ACTIVITY >>
From the entries below, retype only the lines from the one with "- commit: unstage" through the one with "- use -m for", exactly as written.

----

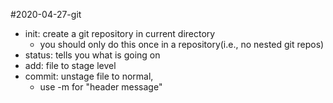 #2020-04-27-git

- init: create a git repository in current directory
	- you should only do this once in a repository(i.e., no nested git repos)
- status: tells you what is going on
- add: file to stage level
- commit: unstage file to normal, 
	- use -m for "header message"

----

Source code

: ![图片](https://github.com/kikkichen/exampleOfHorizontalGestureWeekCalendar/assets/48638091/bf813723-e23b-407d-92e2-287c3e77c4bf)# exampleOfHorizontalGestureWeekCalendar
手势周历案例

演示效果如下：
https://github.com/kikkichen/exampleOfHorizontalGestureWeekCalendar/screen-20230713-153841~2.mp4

----

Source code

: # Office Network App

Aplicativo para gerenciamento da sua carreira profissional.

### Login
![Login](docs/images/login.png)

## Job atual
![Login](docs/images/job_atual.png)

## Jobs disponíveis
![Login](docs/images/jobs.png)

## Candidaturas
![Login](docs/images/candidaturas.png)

----

TASK RESPONSE >>
- commit: unstage file to normal, 
	- use -m for "header message"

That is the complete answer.